The outbreak “continues to accelerate,” the organization said.
According to the latest figures
released by the health organization on Thursday, the total cases had
risen to 3,069, with 1,552 deaths, in four West African countries:
Guinea, Liberia, Sierra Leone and Nigeria.
Though
the disease was identified in March, “more than 40 percent of the total
number of cases have occurred within the past 21 days,” the
organization said. “However, most cases are concentrated in only a few
localities.”
The assessment came as the organization presented what it called a road map
for stopping the transmission of Ebola within nine months. The plans
are likely to cost nearly half a billion dollars over the next six
months.
Though
the road map aims to stop the epidemic in that time frame, “We have to
be realistic that there is uncertainty” about such targets, Bruce
Aylward, an assistant director general of the health organization, told
reporters in Geneva.
With
many centers for treating the disease now too full to take new
patients, it was necessary to find and expand other approaches to
contain the spread of the disease, the organization said.
The
road map assumes that a number of countries that are not now affected
by the epidemic could become so, but also asserts that the procedures it
sets out could stop any new transmissions within eight weeks of the
first case being identified.
“That’s
extremely aggressive,” Mr. Aylward said, acknowledging such speedy
containment had been achieved only in remote locations, not in the
crowded urban centers now affected.
The
road map came as Dr. Thomas R. Frieden, director of the United States
Centers for Disease Control and Prevention, warned that the epidemic
could get worse before it gets better. Dr. Frieden called for quicker
international help and cooperation to control its spread.
Doctors
Without Borders, which is battling the disease in the region, welcomed
the road map but cautioned against taking a “false sense of hope” from
it.
In
a sign of the difficulties facing governments seeking to contain the
disease, the health authorities in Nigeria reported on Thursday for the
first time that the disease had spread beyond Lagos, its commercial
capital, to claim another death.
In
its statement on Thursday, the World Health Organization said the
countries hit hardest by the epidemic — Guinea, Liberia and Sierra Leone
— were “struggling to control the escalating outbreak against a
backdrop of severely compromised health systems, significant deficits in
capacity, and rampant fear.”
Mr. Aylward, picking out details of the road map, said it would take at least 750 international and 12,000 local health workers.
“That
is very difficult in the current environment,” he added, alluding to
fears arising from the high number of medical workers — 250 as of Monday
— who had contracted the disease.
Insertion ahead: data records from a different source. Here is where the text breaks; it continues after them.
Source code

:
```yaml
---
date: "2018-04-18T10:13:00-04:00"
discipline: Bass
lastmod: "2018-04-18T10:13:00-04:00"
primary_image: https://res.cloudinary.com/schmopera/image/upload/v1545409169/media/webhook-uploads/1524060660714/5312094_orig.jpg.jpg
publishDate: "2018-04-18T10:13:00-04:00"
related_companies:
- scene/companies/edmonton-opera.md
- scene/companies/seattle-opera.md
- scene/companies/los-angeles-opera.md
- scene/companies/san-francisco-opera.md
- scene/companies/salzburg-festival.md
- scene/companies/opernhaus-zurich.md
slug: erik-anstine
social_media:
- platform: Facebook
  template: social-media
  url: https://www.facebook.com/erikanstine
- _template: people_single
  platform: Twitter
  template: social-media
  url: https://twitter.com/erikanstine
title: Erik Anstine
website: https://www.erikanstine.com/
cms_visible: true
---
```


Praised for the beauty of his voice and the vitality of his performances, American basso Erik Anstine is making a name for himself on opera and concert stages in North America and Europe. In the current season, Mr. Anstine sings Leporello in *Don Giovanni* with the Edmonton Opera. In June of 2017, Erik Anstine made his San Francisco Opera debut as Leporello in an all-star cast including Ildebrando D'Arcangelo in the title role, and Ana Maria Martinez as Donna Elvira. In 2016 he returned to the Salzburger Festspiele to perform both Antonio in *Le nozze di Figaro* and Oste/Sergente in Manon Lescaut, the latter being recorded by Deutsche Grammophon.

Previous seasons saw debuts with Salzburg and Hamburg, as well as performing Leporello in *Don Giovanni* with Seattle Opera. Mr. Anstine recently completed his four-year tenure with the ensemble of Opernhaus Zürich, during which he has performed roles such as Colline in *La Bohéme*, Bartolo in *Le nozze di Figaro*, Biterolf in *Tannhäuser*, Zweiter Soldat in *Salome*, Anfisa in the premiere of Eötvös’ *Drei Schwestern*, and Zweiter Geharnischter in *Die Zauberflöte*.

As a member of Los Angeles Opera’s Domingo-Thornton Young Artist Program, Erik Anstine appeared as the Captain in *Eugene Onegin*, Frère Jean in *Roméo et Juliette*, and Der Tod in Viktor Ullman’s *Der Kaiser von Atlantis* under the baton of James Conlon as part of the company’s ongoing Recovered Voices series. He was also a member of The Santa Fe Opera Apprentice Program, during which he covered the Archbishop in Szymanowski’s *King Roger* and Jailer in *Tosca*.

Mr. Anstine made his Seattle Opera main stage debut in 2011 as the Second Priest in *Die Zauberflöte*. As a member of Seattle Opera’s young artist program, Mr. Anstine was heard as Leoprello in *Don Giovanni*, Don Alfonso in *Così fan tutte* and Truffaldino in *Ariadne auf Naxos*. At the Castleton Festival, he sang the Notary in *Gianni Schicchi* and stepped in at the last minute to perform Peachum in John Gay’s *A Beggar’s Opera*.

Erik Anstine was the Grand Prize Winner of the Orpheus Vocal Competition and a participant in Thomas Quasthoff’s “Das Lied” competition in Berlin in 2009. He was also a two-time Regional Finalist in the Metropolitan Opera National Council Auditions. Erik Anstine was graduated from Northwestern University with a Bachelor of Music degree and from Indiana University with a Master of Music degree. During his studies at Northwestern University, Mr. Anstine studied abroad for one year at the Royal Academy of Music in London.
Recruiting international staff may be
harder than finding local personnel, he added, debunking the notion
that locals were running away from the crisis.
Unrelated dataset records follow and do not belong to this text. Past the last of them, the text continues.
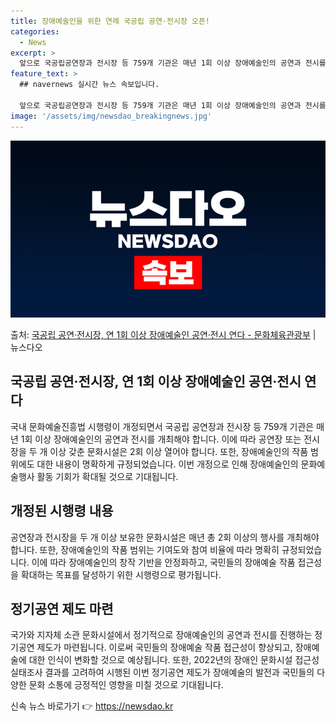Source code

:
 ```yaml
---
title: 장애예술인을 위한 연례 국공립 공연·전시장 오픈!
categories:
  - News
excerpt: >
  앞으로 국공립공연장과 전시장 등 759개 기관은 매년 1회 이상 장애예술인의 공연과 전시를 개최해야 한다. …
feature_text: >
  ## navernews 실시간 뉴스 속보입니다.

  앞으로 국공립공연장과 전시장 등 759개 기관은 매년 1회 이상 장애예술인의 공연과 전시를 개최해야 한다. …
image: '/assets/img/newsdao_breakingnews.jpg'
---
```


![뉴스다오 속보](/assets/img/newsdao_breakingnews.jpg)

<p>출처: <a href="https://newsdao.kr/2856" rel="dofollow">국공립 공연·전시장, 연 1회 이상 장애예술인 공연·전시 연다 - 문화체육관광부</a> | 뉴스다오</p>

<h2>국공립 공연·전시장, 연 1회 이상 장애예술인 공연·전시 연다</h2>

<p data-ke-size="size16">국내 문화예술진흥법 시행령이 개정되면서 국공립 공연장과 전시장 등 759개 기관은 매년 1회 이상 장애예술인의 공연과 전시를 개최해야 합니다. 이에 따라 공연장 또는 전시장을 두 개 이상 갖춘 문화시설은 2회 이상 열어야 합니다. 또한, 장애예술인의 작품 범위에도 대한 내용이 명확하게 규정되었습니다. 이번 개정으로 인해 장애예술인의 문화예술행사 활동 기회가 확대될 것으로 기대됩니다.</p>

<h2 data-ke-size="size26">개정된 시행령 내용</h2>

<p data-ke-size="size16">공연장과 전시장을 두 개 이상 보유한 문화시설은 매년 총 2회 이상의 행사를 개최해야 합니다. 또한, 장애예술인의 작품 범위는 기여도와 참여 비율에 따라 명확히 규정되었습니다. 이에 따라 장애예술인의 창작 기반을 안정화하고, 국민들의 장애예술 작품 접근성을 확대하는 목표를 달성하기 위한 시행령으로 평가됩니다.</p>

<h2 data-ke-size="size26">정기공연 제도 마련</h2>

<p data-ke-size="size16">국가와 지자체 소관 문화시설에서 정기적으로 장애예술인의 공연과 전시를 진행하는 정기공연 제도가 마련됩니다. 이로써 국민들의 장애예술 작품 접근성이 향상되고, 장애예술에 대한 인식이 변화할 것으로 예상됩니다. 또한, 2022년의 장애인 문화시설 접근성 실태조사 결과를 고려하여 시행된 이번 정기공연 제도가 장애예술의 발전과 국민들의 다양한 문화 소통에 긍정적인 영향을 미칠 것으로 기대됩니다.</p> 

신속 뉴스 바로가기 👉 <a href="https://newsdao.kr" rel="dofollow">https://newsdao.kr</a>


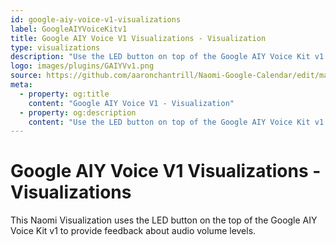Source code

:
 ```yaml
---
id: google-aiy-voice-v1-visualizations
label: GoogleAIYVoiceKitv1
title: Google AIY Voice V1 Visualizations - Visualization
type: visualizations
description: "Use the LED button on top of the Google AIY Voice Kit v1 to provide microphone volume feedback"
logo: images/plugins/GAIYVv1.png
source: https://github.com/aaronchantrill/Naomi-Google-Calendar/edit/master/README.md
meta:
  - property: og:title
    content: "Google AIY Voice V1 - Visualization"
  - property: og:description
    content: "Use the LED button on top of the Google AIY Voice Kit v1 to provide microphone volume feedback"
---
```


# Google AIY Voice V1 Visualizations - Visualizations

This Naomi Visualization uses the LED button on the top of the Google AIY Voice Kit v1 to provide feedback about audio volume levels.

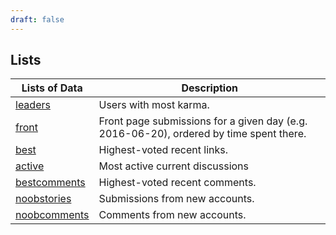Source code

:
 ```yaml
---
draft: false
---
```


## Lists

Lists of Data | Description
------------ | -------------
[leaders](https://news.ycombinator.com/leaders) | Users with most karma.
[front](https://news.ycombinator.com/front) | Front page submissions for a given day (e.g. 2016-06-20), ordered by time spent there.
[best](https://news.ycombinator.com/best) | Highest-voted recent links.
[active](https://news.ycombinator.com/active) | Most active current discussions
[bestcomments](https://news.ycombinator.com/bestcomments) | Highest-voted recent comments.
[noobstories](https://news.ycombinator.com/noobstories) | Submissions from new accounts.
[noobcomments](https://news.ycombinator.com/noobcomments) | Comments from new accounts.

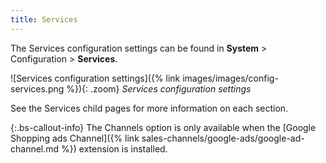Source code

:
 ```yaml
---
title: Services
---
```


The Services configuration settings can be found in **System** > Configuration > **Services**.

![Services configuration settings]({% link images/images/config-services.png %}){: .zoom}
*Services configuration settings*

See the Services child pages for more information on each section.

{:.bs-callout-info}
The Channels option is only available when the [Google Shopping ads Channel]({% link sales-channels/google-ads/google-ad-channel.md %}) extension is installed.
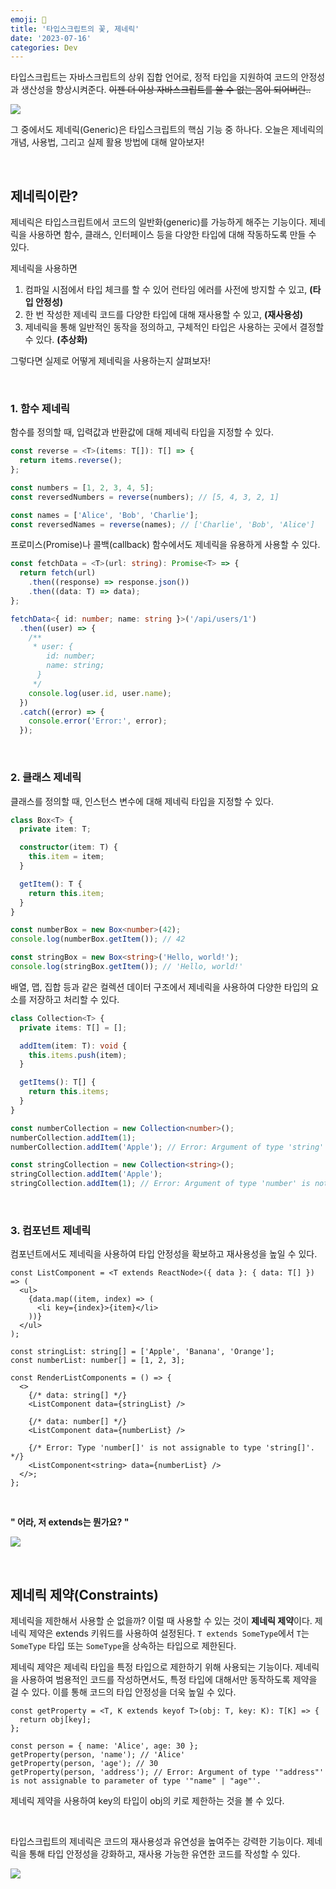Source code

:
 ```yaml
---
emoji: 🌺
title: '타입스크립트의 꽃, 제네릭'
date: '2023-07-16'
categories: Dev
---
```


타입스크립트는 자바스크립트의 상위 집합 언어로, 정적 타입을 지원하여 코드의 안정성과 생산성을 향상시켜준다. ~~이젠 더 이상 자바스크립트를 쓸 수 없는 몸이 되어버린..~~

![](0.jpeg)

그 중에서도 제네릭(Generic)은 타입스크립트의 핵심 기능 중 하나다. 오늘은 제네릭의 개념, 사용법, 그리고 실제 활용 방법에 대해 알아보자!

&nbsp;

## 제네릭이란?

제네릭은 타입스크립트에서 코드의 일반화(generic)를 가능하게 해주는 기능이다. 제네릭을 사용하면 함수, 클래스, 인터페이스 등을 다양한 타입에 대해 작동하도록 만들 수 있다. 

제네릭을 사용하면  
1. 컴파일 시점에서 타입 체크를 할 수 있어 런타임 에러를 사전에 방지할 수 있고, **(타입 안정성)**  
2. 한 번 작성한 제네릭 코드를 다양한 타입에 대해 재사용할 수 있고, **(재사용성)**  
3. 제네릭을 통해 일반적인 동작을 정의하고, 구체적인 타입은 사용하는 곳에서 결정할 수 있다. **(추상화)**

그렇다면 실제로 어떻게 제네릭을 사용하는지 살펴보자!

&nbsp;

### 1. 함수 제네릭

함수를 정의할 때, 입력값과 반환값에 대해 제네릭 타입을 지정할 수 있다.

```ts
const reverse = <T>(items: T[]): T[] => {
  return items.reverse();
};

const numbers = [1, 2, 3, 4, 5];
const reversedNumbers = reverse(numbers); // [5, 4, 3, 2, 1]

const names = ['Alice', 'Bob', 'Charlie'];
const reversedNames = reverse(names); // ['Charlie', 'Bob', 'Alice']
```

프로미스(Promise)나 콜백(callback) 함수에서도 제네릭을 유용하게 사용할 수 있다.

```ts
const fetchData = <T>(url: string): Promise<T> => {
  return fetch(url)
    .then((response) => response.json())
    .then((data: T) => data);
};

fetchData<{ id: number; name: string }>('/api/users/1')
  .then((user) => {
    /**
     * user: {
        id: number;
        name: string;
      }
     */
    console.log(user.id, user.name);
  })
  .catch((error) => {
    console.error('Error:', error);
  });

```

&nbsp;

### 2. 클래스 제네릭

클래스를 정의할 때, 인스턴스 변수에 대해 제네릭 타입을 지정할 수 있다.

```ts
class Box<T> {
  private item: T;

  constructor(item: T) {
    this.item = item;
  }

  getItem(): T {
    return this.item;
  }
}

const numberBox = new Box<number>(42);
console.log(numberBox.getItem()); // 42

const stringBox = new Box<string>('Hello, world!');
console.log(stringBox.getItem()); // 'Hello, world!'
```

배열, 맵, 집합 등과 같은 컬렉션 데이터 구조에서 제네릭을 사용하여 다양한 타입의 요소를 저장하고 처리할 수 있다.

```ts
class Collection<T> {
  private items: T[] = [];

  addItem(item: T): void {
    this.items.push(item);
  }

  getItems(): T[] {
    return this.items;
  }
}

const numberCollection = new Collection<number>();
numberCollection.addItem(1);
numberCollection.addItem('Apple'); // Error: Argument of type 'string' is not assignable to parameter of type 'number'.

const stringCollection = new Collection<string>();
stringCollection.addItem('Apple');
stringCollection.addItem(1); // Error: Argument of type 'number' is not assignable to parameter of type 'string'.
```

&nbsp;

### 3. 컴포넌트 제네릭

컴포넌트에서도 제네릭을 사용하여 타입 안정성을 확보하고 재사용성을 높일 수 있다.

```tsx
const ListComponent = <T extends ReactNode>({ data }: { data: T[] }) => (
  <ul>
    {data.map((item, index) => (
      <li key={index}>{item}</li>
    ))}
  </ul>
);

const stringList: string[] = ['Apple', 'Banana', 'Orange'];
const numberList: number[] = [1, 2, 3];

const RenderListComponents = () => {
  <>
    {/* data: string[] */}
    <ListComponent data={stringList} />

    {/* data: number[] */}
    <ListComponent data={numberList} />

    {/* Error: Type 'number[]' is not assignable to type 'string[]'. */}
    <ListComponent<string> data={numberList} />
  </>;
};

```

&nbsp;

**" 어라, 저 extends는 뭔가요? "**

![](1.jpeg)

&nbsp;

## 제네릭 제약(Constraints)

제네릭을 제한해서 사용할 순 없을까? 이럴 때 사용할 수 있는 것이 **제네릭 제약**이다. 제네릭 제약은 extends 키워드를 사용하여 설정된다. `T extends SomeType`에서 `T`는 `SomeType` 타입 또는 `SomeType`을 상속하는 타입으로 제한된다.

제네릭 제약은 제네릭 타입을 특정 타입으로 제한하기 위해 사용되는 기능이다. 제네릭을 사용하여 범용적인 코드를 작성하면서도, 특정 타입에 대해서만 동작하도록 제약을 걸 수 있다. 이를 통해 코드의 타입 안정성을 더욱 높일 수 있다.

```tsx
const getProperty = <T, K extends keyof T>(obj: T, key: K): T[K] => {
  return obj[key];
};

const person = { name: 'Alice', age: 30 };
getProperty(person, 'name'); // 'Alice'
getProperty(person, 'age'); // 30
getProperty(person, 'address'); // Error: Argument of type '"address"' is not assignable to parameter of type '"name" | "age"'.
```

제네릭 제약을 사용하여 key의 타입이 obj의 키로 제한하는 것을 볼 수 있다.

&nbsp;

타입스크립트의 제네릭은 코드의 재사용성과 유연성을 높여주는 강력한 기능이다. 제네릭을 통해 타입 안정성을 강화하고, 재사용 가능한 유연한 코드를 작성할 수 있다.

![](2.jpeg)

```toc
```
Health workers were getting infected because they were exhausted from working extraordinary hours, Mr. Aylward said.
The
road map emphasized the need to halt transmission of the disease in
major cities and ports, and underscored the importance of keeping air
and shipping links operating to deliver medical supplies, personal
protection equipment, food and other goods to fight the outbreak.
Guinea,
Liberia and Sierra Leone are facing severe economic downturns as they
struggle to cope with the Ebola outbreak, the African Development Bank
reported on Thursday. On Wednesday, British Airways said it was
suspending flights to Liberia and Sierra Leone because of Ebola
concerns. Air France followed suit on Thursday.